━━ Extracted information
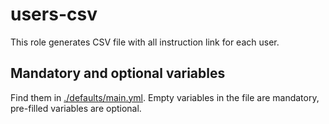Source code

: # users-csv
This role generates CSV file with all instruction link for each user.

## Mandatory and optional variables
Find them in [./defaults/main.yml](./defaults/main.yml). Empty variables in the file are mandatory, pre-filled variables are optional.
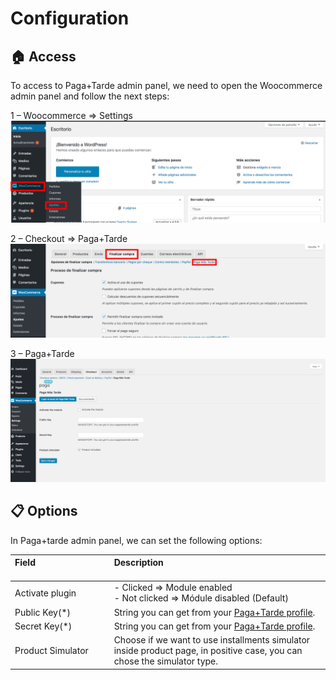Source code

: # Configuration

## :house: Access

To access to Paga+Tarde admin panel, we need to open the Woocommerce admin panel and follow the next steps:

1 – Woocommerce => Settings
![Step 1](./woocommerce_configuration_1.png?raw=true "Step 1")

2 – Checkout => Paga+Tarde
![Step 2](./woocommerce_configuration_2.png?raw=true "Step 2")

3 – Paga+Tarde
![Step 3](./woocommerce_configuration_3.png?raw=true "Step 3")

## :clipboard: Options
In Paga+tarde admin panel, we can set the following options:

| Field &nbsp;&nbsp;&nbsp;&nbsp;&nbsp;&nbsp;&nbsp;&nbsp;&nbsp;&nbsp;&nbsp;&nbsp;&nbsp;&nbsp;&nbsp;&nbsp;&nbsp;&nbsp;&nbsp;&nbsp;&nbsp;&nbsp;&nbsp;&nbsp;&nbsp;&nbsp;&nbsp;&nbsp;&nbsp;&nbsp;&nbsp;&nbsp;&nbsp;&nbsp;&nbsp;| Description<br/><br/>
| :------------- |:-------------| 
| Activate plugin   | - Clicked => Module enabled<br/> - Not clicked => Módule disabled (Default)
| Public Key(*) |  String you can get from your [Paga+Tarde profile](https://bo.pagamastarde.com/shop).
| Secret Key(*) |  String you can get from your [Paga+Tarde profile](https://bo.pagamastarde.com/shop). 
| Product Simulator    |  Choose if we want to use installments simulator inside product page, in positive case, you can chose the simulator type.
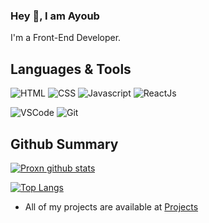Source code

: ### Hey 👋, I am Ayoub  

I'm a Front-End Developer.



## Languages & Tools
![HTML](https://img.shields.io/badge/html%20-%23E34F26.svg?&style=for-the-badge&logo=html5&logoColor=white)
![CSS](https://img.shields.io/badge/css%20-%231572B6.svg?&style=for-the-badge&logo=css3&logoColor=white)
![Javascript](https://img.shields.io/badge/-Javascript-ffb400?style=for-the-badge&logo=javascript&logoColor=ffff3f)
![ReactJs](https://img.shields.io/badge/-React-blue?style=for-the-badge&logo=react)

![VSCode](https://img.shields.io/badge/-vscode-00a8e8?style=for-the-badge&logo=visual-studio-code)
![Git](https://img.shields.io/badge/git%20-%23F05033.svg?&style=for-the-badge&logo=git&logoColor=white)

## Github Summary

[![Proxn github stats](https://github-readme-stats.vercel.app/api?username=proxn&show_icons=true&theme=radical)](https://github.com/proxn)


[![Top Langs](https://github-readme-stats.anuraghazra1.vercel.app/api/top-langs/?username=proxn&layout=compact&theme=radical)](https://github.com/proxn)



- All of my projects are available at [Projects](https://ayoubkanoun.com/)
━━━━
━━ Extracted information
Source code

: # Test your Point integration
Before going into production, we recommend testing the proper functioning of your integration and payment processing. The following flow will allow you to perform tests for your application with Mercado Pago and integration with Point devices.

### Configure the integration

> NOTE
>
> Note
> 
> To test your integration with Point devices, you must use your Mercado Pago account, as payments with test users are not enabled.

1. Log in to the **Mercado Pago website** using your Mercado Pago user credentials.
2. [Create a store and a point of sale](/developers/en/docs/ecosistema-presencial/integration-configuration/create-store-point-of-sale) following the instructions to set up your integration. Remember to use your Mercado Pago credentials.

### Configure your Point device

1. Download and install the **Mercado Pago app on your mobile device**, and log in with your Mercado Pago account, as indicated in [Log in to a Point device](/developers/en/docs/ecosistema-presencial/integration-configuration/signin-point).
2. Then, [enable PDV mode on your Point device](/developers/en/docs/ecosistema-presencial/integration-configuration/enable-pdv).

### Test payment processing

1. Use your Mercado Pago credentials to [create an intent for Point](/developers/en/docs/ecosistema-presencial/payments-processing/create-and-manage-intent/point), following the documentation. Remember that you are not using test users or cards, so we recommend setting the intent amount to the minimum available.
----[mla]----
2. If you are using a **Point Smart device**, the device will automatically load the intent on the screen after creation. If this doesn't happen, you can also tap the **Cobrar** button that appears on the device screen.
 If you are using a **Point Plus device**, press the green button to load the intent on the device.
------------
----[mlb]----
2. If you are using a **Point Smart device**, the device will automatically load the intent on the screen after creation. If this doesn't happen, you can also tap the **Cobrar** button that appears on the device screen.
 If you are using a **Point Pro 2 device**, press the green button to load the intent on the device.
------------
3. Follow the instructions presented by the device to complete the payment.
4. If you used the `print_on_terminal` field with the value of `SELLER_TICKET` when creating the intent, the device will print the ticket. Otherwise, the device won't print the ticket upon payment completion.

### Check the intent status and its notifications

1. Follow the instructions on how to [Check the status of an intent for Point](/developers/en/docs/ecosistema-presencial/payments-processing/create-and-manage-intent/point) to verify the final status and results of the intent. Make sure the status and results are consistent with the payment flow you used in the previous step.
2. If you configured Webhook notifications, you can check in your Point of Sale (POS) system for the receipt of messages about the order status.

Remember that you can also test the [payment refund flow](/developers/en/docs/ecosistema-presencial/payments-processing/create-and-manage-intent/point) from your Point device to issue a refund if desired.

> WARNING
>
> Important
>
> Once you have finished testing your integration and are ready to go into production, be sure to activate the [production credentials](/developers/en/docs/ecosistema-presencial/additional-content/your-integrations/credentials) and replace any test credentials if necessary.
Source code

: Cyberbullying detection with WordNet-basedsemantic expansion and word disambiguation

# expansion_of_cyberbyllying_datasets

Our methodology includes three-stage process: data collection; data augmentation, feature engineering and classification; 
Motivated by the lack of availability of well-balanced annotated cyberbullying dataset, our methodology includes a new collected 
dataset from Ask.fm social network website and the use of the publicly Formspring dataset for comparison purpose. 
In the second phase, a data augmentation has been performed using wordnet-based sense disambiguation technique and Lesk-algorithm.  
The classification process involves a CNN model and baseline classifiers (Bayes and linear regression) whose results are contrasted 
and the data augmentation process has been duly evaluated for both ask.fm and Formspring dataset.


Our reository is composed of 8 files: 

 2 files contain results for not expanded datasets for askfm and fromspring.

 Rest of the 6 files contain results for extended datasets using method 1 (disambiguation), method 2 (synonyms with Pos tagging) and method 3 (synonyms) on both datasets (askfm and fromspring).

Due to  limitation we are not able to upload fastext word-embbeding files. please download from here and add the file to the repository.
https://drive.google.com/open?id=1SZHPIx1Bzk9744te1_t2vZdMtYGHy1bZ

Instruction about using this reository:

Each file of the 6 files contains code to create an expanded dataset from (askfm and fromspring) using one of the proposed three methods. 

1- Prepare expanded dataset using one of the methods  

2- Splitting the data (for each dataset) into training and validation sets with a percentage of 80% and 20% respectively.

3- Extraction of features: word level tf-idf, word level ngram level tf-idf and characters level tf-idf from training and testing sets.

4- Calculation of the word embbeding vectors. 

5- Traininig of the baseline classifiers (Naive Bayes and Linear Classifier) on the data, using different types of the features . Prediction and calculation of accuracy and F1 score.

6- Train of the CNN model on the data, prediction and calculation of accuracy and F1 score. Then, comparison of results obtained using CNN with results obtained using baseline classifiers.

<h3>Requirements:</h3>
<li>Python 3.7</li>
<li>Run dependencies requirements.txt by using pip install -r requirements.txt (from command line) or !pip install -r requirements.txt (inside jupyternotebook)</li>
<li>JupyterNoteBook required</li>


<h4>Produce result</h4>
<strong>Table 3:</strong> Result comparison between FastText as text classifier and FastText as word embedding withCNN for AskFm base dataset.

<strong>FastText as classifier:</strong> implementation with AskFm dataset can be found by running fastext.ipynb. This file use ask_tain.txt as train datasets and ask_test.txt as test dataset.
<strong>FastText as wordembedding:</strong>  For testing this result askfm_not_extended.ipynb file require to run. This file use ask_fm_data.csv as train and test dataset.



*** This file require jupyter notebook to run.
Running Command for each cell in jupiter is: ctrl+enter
━━━━
▶ **Problem to solve**:
Look above for the line containing "<li>JupyterNoteBook required</li>" and the line containing "Running Command for". Transcribe both, with the lines between them, exactly.

▶ **Your response**:
<li>JupyterNoteBook required</li>


<h4>Produce result</h4>
<strong>Table 3:</strong> Result comparison between FastText as text classifier and FastText as word embedding withCNN for AskFm base dataset.

<strong>FastText as classifier:</strong> implementation with AskFm dataset can be found by running fastext.ipynb. This file use ask_tain.txt as train datasets and ask_test.txt as test dataset.
<strong>FastText as wordembedding:</strong>  For testing this result askfm_not_extended.ipynb file require to run. This file use ask_fm_data.csv as train and test dataset.



*** This file require jupyter notebook to run.
Running Command for each cell in jupiter is: ctrl+enter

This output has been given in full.